Sevgili Polonez işçisi kardeşlerim, Dayanışma TV’de yayınlanan “146+Bir Polonez Bir İşçi Direnişinin Kalbinden” belgeselinizi büyük bir dikkatle izledim. Belgeseldeki her bir kare, her bir sözünüz direnişinizin gün gün örülmüş gerçek hikâyesini anlatıyor. Bu hikâye, sizin kararlı mücadeleniz sayesinde yazıldı. Öyle bir direniş sergilediniz ki bugün hâlâ parmakla gösteriliyor, başka grev ve direnişlerde örnek olarak anılıyor. Ben de mücadele örgütümüz UİD-DER sayesinde edindiğim bilgilerle Polonez direnişini anlatıyor, sizleri örnek gösteriyorum.
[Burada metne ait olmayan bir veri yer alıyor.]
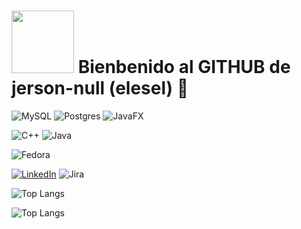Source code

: # <img src = "https://media3.giphy.com/media/v1.Y2lkPTc5MGI3NjExZ3UwOTlyaDFvOG50bW83Ym9ucm4wenQyazI4OHc4dnRhaDluajJkZCZlcD12MV9pbnRlcm5hbF9naWZfYnlfaWQmY3Q9cw/FqWenF6TzBaf2CGBFO/giphy.gif" width = "100"> Bienbenido al GITHUB de jerson-null (elesel) 👋

![MySQL](https://img.shields.io/badge/mysql-4479A1.svg?style=for-the-badge&logo=mysql&logoColor=white)
![Postgres](https://img.shields.io/badge/postgres-%23316192.svg?style=for-the-badge&logo=postgresql&logoColor=white)
![JavaFX](https://img.shields.io/badge/javafx-%23FF0000.svg?style=for-the-badge&logo=javafx&logoColor=white)

![C++](https://img.shields.io/badge/c++-%2300599C.svg?style=for-the-badge&logo=c%2B%2B&logoColor=white)
![Java](https://img.shields.io/badge/java-%23ED8B00.svg?style=for-the-badge&logo=openjdk&logoColor=white)

![Fedora](https://img.shields.io/badge/Fedora-294172?style=for-the-badge&logo=fedora&logoColor=white)

[![LinkedIn](https://img.shields.io/badge/linkedin-%230077B5.svg?style=for-the-badge&logo=linkedin&logoColor=white)](https://pe.linkedin.com/in/jerson-david-valqui-vargas-948387346?trk=people-guest_people_search-card)
![Jira](https://img.shields.io/badge/jira-%230A0FFF.svg?style=for-the-badge&logo=jira&logoColor=white)


![Top Langs](https://github-readme-stats.vercel.app/api/top-langs/?username=jerson-null&hide=javascript,html)

![Top Langs](https://github-readme-stats.vercel.app/api/top-langs/?username=jerson-null&layout=compact&thene=dark)
<!--
**jerson-null/jerson-null** is a ✨ _special_ ✨ repository because its `README.md` (this file) appears on your GitHub profile.

Here are some ideas to get you started:

- 🔭 I’m currently working on ...
- 🌱 I’m currently learning ...
- 👯 I’m looking to collaborate on ...
- 🤔 I’m looking for help with ...
- 💬 Ask me about ...
- 📫 How to reach me: ...
- 😄 Pronouns: ...
- ⚡ Fun fact: ...
-->

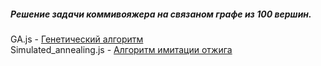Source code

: <h5>Решение задачи коммивояжера на связаном графе из 100 вершин.</h5>
GA.js - <a href="http://lmgtfy.com/?q=%D0%93%D0%B5%D0%BD%D0%B5%D1%82%D0%B8%D1%87%D0%B5%D1%81%D0%BA%D0%B8%D0%B9+%D0%B0%D0%BB%D0%B3%D0%BE%D1%80%D0%B8%D1%82%D0%BC"  >Генетический алгоритм</a><br>
Simulated_annealing.js - <a href="http://lmgtfy.com/?q=%D0%90%D0%BB%D0%B3%D0%BE%D1%80%D0%B8%D1%82%D0%BC+%D0%B8%D0%BC%D0%B8%D1%82%D0%B0%D1%86%D0%B8%D0%B8+%D0%BE%D1%82%D0%B6%D0%B8%D0%B3%D0%B0" >Алгоритм имитации отжига</a><br>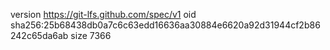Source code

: version https://git-lfs.github.com/spec/v1
oid sha256:25b68438db0a7c6c63edd16636aa30884e6620a92d31944cf2b86242c65da6ab
size 7366
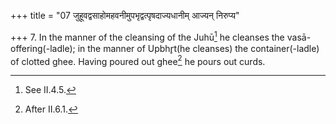 +++
title = "07 जुहूवद्वसाहोमहवनीमुपभृद्वत्पृषदाज्यधानीम् आज्यन् निरुप्य"

+++
7. In the manner of the cleansing of the Juhū[^1] he cleanses the vasā-offering(-ladle); in the manner of Upbhr̥t(he cleanses) the container(-ladle) of clotted ghee. Having poured out ghee[^3] he pours out curds.  

[^1]: See II.4.5.  

[^2]: See II.4.6.  

[^3]: After II.6.1.
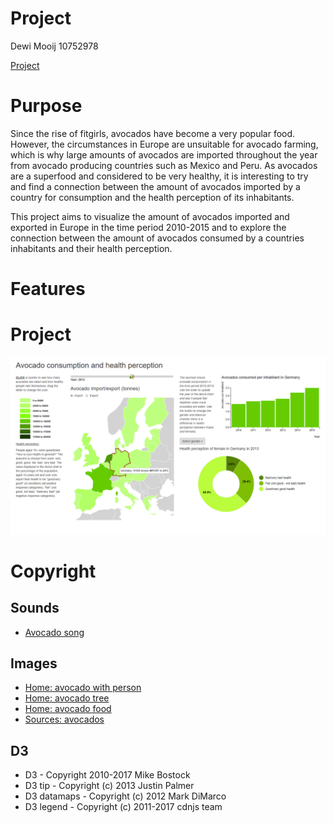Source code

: # Project

Dewi Mooij 10752978

[Project](https://DMooij.github.io/programmeerproject/index.html)

# Purpose

Since the rise of fitgirls, avocados have become a very popular food. However, the circumstances in Europe are unsuitable for avocado farming, which is why large amounts of avocados are imported throughout the year from avocado producing countries such as Mexico and Peru. As avocados are a superfood and considered to be very healthy, it is interesting to try and find a connection between the amount of avocados imported by a country for consumption and the health perception of its inhabitants.  

This project aims to visualize the amount of avocados imported and exported in Europe in the time period 2010-2015 and to explore the connection between the amount of avocados consumed by a countries inhabitants and their health perception.

# Features


# Project
![Project](doc/project.png)

# Copyright

## Sounds
- [Avocado song](https://www.youtube.com/watch?v=JNsKvZo6MDs)

## Images
- [Home: avocado with person](https://www.liveblogspot.com/health/4-tips-reduce-eyes-wrinkles/)
- [Home: avocado tree](https://www.videoblocks.com/video/avocado-fruit-hanging-at-branch-of-tree-in-a-plantation-eensxewjlikuqehqj)
- [Home: avocado food](https://www.goodhousekeeping.com/food-recipes/g655/avocado-recipes/)
- [Sources: avocados](https://www.lettera43.it/it/articoli/economia/2018/02/02/cosa-ce-paniere-istat-2018/217641/)

## D3
- D3 - Copyright 2010-2017 Mike Bostock
- D3 tip - Copyright (c) 2013 Justin Palmer
- D3 datamaps - Copyright (c) 2012 Mark DiMarco
- D3 legend - Copyright (c) 2011-2017 cdnjs team
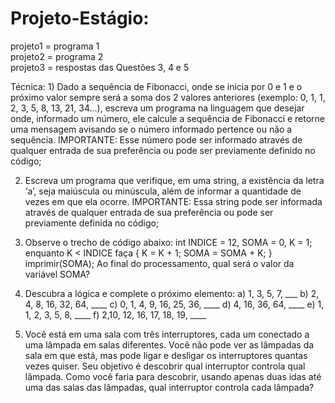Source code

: # Projeto-Estágio:

projeto1 = programa 1	                                                                                                                                                               
projeto2 = programa 2                                                                                                                                                                  
projeto3 =  respostas das Questões 3, 4 e 5                                                                                                                                                


Técnica:  1) Dado a sequência de Fibonacci, onde se inicia por 0 e 1 e o próximo valor sempre será a soma dos 2 valores anteriores (exemplo: 0, 1, 1, 2, 3, 5, 8, 13, 21, 34...), escreva um programa na linguagem que desejar onde, informado um número, ele calcule a sequência de Fibonacci e retorne uma mensagem avisando se o número informado pertence ou não a sequência.   IMPORTANTE: Esse número pode ser informado através de qualquer entrada de sua preferência ou pode ser previamente definido no código;  

2) Escreva um programa que verifique, em uma string, a existência da letra ‘a’, seja maiúscula ou minúscula, além de informar a quantidade de vezes em que ela ocorre.   IMPORTANTE: Essa string pode ser informada através de qualquer entrada de sua preferência ou pode ser previamente definida no código;

3) Observe o trecho de código abaixo: int INDICE = 12, SOMA = 0, K = 1; enquanto K < INDICE faça { K = K + 1; SOMA = SOMA + K; } imprimir(SOMA);   Ao final do processamento, qual será o valor da variável SOMA?

4) Descubra a lógica e complete o próximo elemento:
   a) 1, 3, 5, 7, ___
   b) 2, 4, 8, 16, 32, 64, ____
   c) 0, 1, 4, 9, 16, 25, 36, ____
   d) 4, 16, 36, 64, ____
   e) 1, 1, 2, 3, 5, 8, ____
   f) 2,10, 12, 16, 17, 18, 19, ____

6) Você está em uma sala com três interruptores, cada um conectado a uma lâmpada em salas diferentes. Você não pode ver as lâmpadas da sala em que está, mas pode ligar e desligar os interruptores quantas vezes quiser. Seu objetivo é descobrir qual interruptor controla qual lâmpada. Como você faria para descobrir, usando apenas duas idas até uma das salas das lâmpadas, qual interruptor controla cada lâmpada?
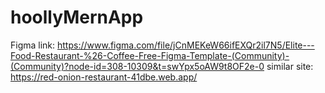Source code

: # hoollyMernApp
Figma link: https://www.figma.com/file/jCnMEKeW66ifEXQr2il7N5/Elite---Food-Restaurant-%26-Coffee-Free-Figma-Template-(Community)-(Community)?node-id=308-10309&t=swYpx5oAW9t8OF2e-0
similar site: https://red-onion-restaurant-41dbe.web.app/
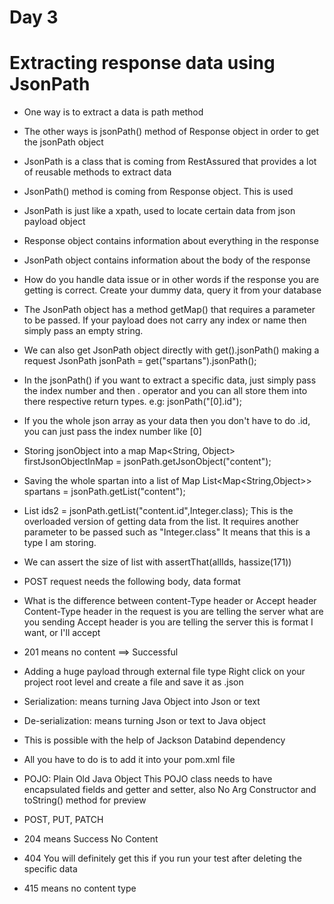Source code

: # Day 3

# Extracting response data using JsonPath

- One way is to extract a data is path method
- The other ways is jsonPath() method of Response object in order to get the jsonPath object
- JsonPath is a class that is coming from RestAssured that provides a lot of reusable methods
  to extract data
  
- JsonPath() method is coming from Response object. This is used
- JsonPath is just like a xpath, used to locate certain data from json payload object

- Response object contains information about everything in the response
- JsonPath object contains information about the body of the response

- How do you handle data issue or in other words if the response you are getting is correct. 
  Create your dummy data, query it from your database
  
- The JsonPath object has a method getMap() that requires a parameter to be passed. 
  If your payload does not carry any index or name then simply pass an empty string.
  
- We can also get JsonPath object directly with get().jsonPath() making a request
  JsonPath jsonPath = get("spartans").jsonPath();
  
- In the jsonPath() if you want to extract a specific data, just simply pass the index
  number and then . operator and you can all store them into there respective return types.
  e.g: jsonPath("[0].id");
  
- If you the whole json array as your data then you don't have to do .id, you can just pass 
  the index number like [0]
  
- Storing jsonObject into a map
  Map<String, Object> firstJsonObjectInMap = jsonPath.getJsonObject("content");
  
- Saving the whole spartan into a list of Map
  List<Map<String,Object>> spartans = jsonPath.getList("content");
  
- List<Integer> ids2 = jsonPath.getList("content.id",Integer.class);
  This is the overloaded version of getting data from the list. It requires another parameter
  to be passed such as "Integer.class" It means that this is a type I am storing.
  
- We can assert the size of list with assertThat(allIds, hassize(171))

- POST request needs the following
  body, data format
  
- What is the difference between content-Type header or Accept header
  Content-Type header in the request is you are telling the server what are you sending
  Accept header is you are telling the server this is format I want, or I'll accept
  
- 201 means no content ==> Successful

- Adding a huge payload through external file type
  Right click on your project root level and create a file and save it as .json
  
- Serialization: means turning Java Object into Json or text
- De-serialization: means turning Json or text to Java object
- This is possible with the help of Jackson Databind dependency
- All you have to do is to add it into your pom.xml file


- POJO: Plain Old Java Object
  This POJO class needs to have encapsulated fields and getter
  and setter, also No Arg Constructor and toString() method for
  preview
  
- POST, PUT, PATCH

- 204 means Success No Content
- 404 You will definitely get this if you run your test after deleting the specific data
- 415 means no content type




  
  


  
  
  

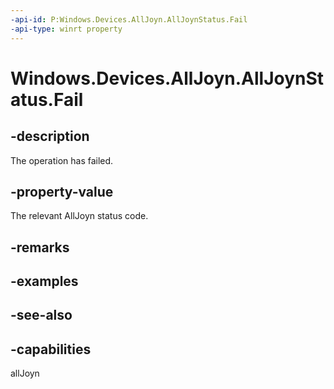 ----api-id: P:Windows.Devices.AllJoyn.AllJoynStatus.Fail
-api-type: winrt property
---<!-- Property syntaxpublic int Fail { get; }--># Windows.Devices.AllJoyn.AllJoynStatus.Fail## -descriptionThe operation has failed.## -property-valueThe relevant AllJoyn status code.## -remarks## -examples## -see-also## -capabilitiesallJoyn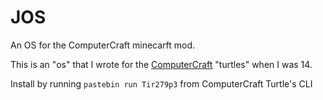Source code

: # JOS  
An OS for the ComputerCraft minecarft mod.

This is an "os" that I wrote for the [ComputerCraft](https://github.com/dan200/ComputerCraft) "turtles" when I was 14. 

Install by running `pastebin run Tir279p3` from ComputerCraft Turtle's CLI
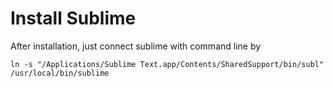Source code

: # Install Sublime
After installation, just connect sublime with command line by

`ln -s "/Applications/Sublime Text.app/Contents/SharedSupport/bin/subl" /usr/local/bin/sublime`

#
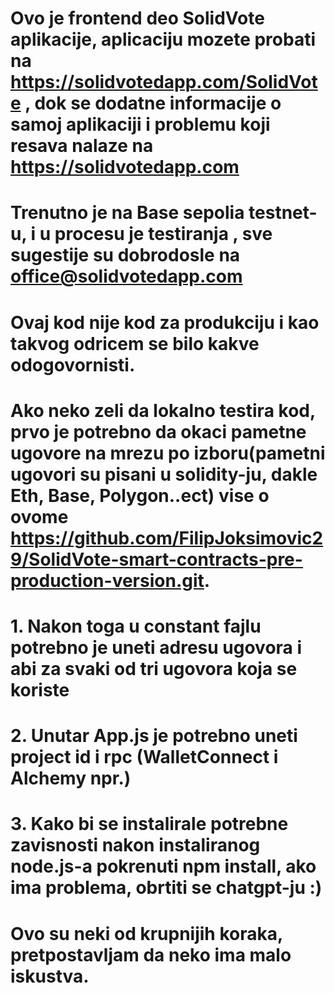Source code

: # Ovo je frontend deo SolidVote aplikacije, aplicaciju mozete probati na  https://solidvotedapp.com/SolidVote , dok se dodatne informacije o samoj aplikaciji i problemu koji resava nalaze na https://solidvotedapp.com
# Trenutno je na Base sepolia testnet-u, i u procesu je testiranja , sve sugestije su dobrodosle na office@solidvotedapp.com

# Ovaj kod nije kod za produkciju i kao takvog odricem se bilo kakve odogovornisti.
# Ako neko zeli da lokalno testira kod, prvo je potrebno da okaci pametne ugovore na mrezu po izboru(pametni ugovori su pisani u solidity-ju, dakle Eth, Base, Polygon..ect) vise o ovome https://github.com/FilipJoksimovic29/SolidVote-smart-contracts-pre-production-version.git. 
# 1. Nakon toga u constant fajlu potrebno je uneti adresu ugovora i abi za svaki od tri ugovora koja se koriste
# 2. Unutar App.js je potrebno uneti project id i rpc (WalletConnect i Alchemy npr.) 
# 3. Kako bi se instalirale potrebne zavisnosti nakon instaliranog node.js-a pokrenuti npm install, ako ima problema, obrtiti se chatgpt-ju :)
# Ovo su neki od krupnijih koraka, pretpostavljam da neko ima malo iskustva.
Grevler, direnişler yaşamış, gözaltına alınmış, yargılanmış bir işçi olarak sizleri çok iyi anlıyorum. Mücadeleye ilk adımını atan işçilerin yaşadığı dönüşümü, “bütün bunları biz mi yaptık?” şaşkınlığını defalarca gördüm. Siz de bu duyguyu derinden yaşadınız. Üç mevsim süren direnişinizde, sözlerinizle, bakışlarınızla, ellerinizle anlattıklarınız çok şey söylüyor… Belgeselde geçen “İşin öznesi işçidir. İşçiler isterse dünya yerinden oynar” sözleri çok anlamlıydı. Ama daha da anlamlı olan, bu sözlerin sizler tarafından gerçek kılınmasıydı. Mücadelenize öncülük eden işçiler de örgütlenme sürecinde nasıl hareket edilmesi gerektiğini hem yaşıyor hem anlatıyor. Sizler de kendi örgütlenme hikâyenizi tüm açıklığıyla paylaşıyorsunuz.
Aranızdan çıkan arkadaşlarınız, mahallelerinizde, işyerlerinizde birlikte çalıştığınız dostlarınızdı. Onlara güvendiniz. Onlarla birlikte bir kavgaya girdiniz. Tıpkı suya atılan taşın oluşturduğu halkalar gibi büyüdünüz. Ailelerinizi yanınıza aldınız. Direnişinizde, sizlerin olduğu kadar eşlerinizin, o neşeyle konuşan çocuklarınızın da payı büyük. Kameraya sanki bir emekçi gibi bakan o tekir kedi, yanınızdan ayrılmayan sokak köpeği bile bu direnişin birer parçası olmuş.
Belki de şimdi sizler başka fabrikalarda çalışıyorsunuz, belki yine örgütlenme mücadeleleri veriyorsunuz. Mücadeleye devam diyene, devam edene, selam, saygı ve dayanışma duygularımı gönderiyorum!